[Collected data]
——————
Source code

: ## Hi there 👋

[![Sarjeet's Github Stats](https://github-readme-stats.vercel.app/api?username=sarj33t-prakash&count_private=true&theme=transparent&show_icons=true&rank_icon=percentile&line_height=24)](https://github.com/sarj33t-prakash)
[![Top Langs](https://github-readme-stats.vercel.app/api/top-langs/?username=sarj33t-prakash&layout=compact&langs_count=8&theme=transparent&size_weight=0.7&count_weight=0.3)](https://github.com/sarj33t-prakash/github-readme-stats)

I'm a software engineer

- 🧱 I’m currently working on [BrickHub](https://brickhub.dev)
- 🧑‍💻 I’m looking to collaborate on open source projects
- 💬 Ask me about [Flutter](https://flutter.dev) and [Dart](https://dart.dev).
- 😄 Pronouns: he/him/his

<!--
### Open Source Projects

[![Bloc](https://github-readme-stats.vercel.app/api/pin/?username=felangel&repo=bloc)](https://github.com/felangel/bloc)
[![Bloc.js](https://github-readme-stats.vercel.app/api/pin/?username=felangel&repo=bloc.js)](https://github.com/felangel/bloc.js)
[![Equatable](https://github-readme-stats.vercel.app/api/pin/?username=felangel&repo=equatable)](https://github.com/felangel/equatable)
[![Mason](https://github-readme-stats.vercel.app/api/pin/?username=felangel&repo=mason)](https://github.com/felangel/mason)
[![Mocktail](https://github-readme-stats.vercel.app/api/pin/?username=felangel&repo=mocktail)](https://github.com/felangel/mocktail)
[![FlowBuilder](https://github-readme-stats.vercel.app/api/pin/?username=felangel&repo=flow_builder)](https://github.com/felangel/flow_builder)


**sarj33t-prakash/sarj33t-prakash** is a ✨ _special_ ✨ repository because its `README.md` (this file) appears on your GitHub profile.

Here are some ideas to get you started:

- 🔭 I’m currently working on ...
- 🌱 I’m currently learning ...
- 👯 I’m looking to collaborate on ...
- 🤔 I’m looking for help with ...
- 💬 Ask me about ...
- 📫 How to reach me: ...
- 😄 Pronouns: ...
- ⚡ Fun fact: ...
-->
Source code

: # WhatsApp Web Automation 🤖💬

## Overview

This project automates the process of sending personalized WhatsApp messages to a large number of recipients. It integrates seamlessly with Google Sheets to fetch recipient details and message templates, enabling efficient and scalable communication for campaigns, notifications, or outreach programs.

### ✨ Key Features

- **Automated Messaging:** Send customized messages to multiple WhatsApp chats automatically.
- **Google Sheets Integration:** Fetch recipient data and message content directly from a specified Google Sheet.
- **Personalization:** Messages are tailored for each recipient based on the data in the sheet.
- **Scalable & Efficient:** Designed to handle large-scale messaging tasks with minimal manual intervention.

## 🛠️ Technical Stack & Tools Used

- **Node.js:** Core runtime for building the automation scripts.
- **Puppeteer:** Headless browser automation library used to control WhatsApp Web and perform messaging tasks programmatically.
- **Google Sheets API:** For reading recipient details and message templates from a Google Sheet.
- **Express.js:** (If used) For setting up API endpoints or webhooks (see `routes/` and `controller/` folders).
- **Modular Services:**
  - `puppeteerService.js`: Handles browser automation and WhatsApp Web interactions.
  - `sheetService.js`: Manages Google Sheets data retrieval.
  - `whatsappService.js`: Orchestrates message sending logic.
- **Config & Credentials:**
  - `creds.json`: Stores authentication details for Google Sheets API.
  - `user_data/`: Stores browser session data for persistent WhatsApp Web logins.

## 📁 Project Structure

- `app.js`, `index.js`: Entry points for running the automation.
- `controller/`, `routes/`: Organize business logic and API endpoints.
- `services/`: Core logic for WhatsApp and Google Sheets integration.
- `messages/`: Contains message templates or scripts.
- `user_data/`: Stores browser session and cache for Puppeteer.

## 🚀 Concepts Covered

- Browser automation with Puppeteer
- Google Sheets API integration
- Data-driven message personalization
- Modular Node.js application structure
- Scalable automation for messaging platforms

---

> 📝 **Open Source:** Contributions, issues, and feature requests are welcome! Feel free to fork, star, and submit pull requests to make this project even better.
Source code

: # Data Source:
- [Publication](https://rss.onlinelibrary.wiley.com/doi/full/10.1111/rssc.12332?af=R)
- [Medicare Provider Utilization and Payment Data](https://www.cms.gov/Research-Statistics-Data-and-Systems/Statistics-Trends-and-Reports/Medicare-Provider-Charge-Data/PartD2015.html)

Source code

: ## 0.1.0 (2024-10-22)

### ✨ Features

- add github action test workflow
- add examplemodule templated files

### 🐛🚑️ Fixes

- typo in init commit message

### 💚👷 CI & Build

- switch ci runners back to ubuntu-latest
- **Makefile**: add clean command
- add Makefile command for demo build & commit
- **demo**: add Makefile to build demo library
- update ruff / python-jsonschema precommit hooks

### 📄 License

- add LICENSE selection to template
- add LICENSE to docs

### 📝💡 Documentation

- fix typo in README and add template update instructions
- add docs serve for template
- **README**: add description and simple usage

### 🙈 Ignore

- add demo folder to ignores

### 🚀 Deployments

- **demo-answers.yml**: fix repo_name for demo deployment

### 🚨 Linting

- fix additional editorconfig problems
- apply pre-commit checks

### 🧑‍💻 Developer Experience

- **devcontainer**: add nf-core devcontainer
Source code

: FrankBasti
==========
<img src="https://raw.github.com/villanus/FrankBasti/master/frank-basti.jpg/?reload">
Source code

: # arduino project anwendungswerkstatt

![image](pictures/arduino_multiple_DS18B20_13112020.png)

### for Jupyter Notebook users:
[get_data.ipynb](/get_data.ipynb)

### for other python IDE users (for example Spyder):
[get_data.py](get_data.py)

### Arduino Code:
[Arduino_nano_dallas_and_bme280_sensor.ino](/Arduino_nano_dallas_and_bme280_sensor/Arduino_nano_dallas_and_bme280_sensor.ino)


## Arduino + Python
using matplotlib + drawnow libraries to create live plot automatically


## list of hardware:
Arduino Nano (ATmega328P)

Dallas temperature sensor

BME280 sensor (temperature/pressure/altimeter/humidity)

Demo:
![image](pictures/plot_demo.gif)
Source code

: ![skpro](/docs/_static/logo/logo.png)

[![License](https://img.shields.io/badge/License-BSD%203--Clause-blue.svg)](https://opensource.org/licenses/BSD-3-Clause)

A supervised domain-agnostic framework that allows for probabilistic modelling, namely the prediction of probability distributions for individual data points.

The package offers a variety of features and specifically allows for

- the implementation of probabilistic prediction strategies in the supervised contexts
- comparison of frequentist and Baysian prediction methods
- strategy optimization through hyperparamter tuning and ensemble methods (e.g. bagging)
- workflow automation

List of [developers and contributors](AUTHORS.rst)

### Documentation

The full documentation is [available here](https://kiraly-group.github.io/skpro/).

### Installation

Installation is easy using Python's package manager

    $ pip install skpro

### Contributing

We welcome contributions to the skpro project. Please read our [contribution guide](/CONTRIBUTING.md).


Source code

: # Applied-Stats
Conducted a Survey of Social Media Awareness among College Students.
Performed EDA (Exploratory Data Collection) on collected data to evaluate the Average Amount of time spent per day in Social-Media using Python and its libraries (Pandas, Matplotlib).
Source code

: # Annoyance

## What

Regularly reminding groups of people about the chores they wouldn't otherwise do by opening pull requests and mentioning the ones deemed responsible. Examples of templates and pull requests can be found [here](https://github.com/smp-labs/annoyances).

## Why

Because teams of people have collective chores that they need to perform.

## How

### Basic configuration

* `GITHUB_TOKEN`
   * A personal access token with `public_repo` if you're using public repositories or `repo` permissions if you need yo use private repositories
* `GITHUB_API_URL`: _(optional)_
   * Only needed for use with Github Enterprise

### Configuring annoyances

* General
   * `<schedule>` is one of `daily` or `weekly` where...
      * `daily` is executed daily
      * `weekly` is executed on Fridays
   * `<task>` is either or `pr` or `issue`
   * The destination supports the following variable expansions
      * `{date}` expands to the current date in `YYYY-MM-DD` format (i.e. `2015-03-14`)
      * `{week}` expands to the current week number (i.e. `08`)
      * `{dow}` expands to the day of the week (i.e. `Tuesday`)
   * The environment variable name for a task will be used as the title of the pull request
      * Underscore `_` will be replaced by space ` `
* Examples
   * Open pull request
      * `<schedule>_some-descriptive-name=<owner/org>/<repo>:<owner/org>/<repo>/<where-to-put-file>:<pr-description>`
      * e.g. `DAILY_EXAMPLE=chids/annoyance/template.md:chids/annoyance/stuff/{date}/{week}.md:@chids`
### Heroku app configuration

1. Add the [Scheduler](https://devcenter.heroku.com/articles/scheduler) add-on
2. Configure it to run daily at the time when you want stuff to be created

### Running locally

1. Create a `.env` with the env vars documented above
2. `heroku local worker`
——————
◆ PROBLEM DETAILS ◆
The expected output is every line of the records in which the string "Stores" appears.

◆ EXERCISE RESPONSE ◆
  - `creds.json`: Stores authentication details for Google Sheets API.
  - `user_data/`: Stores browser session data for persistent WhatsApp Web logins.
- `user_data/`: Stores browser session and cache for Puppeteer.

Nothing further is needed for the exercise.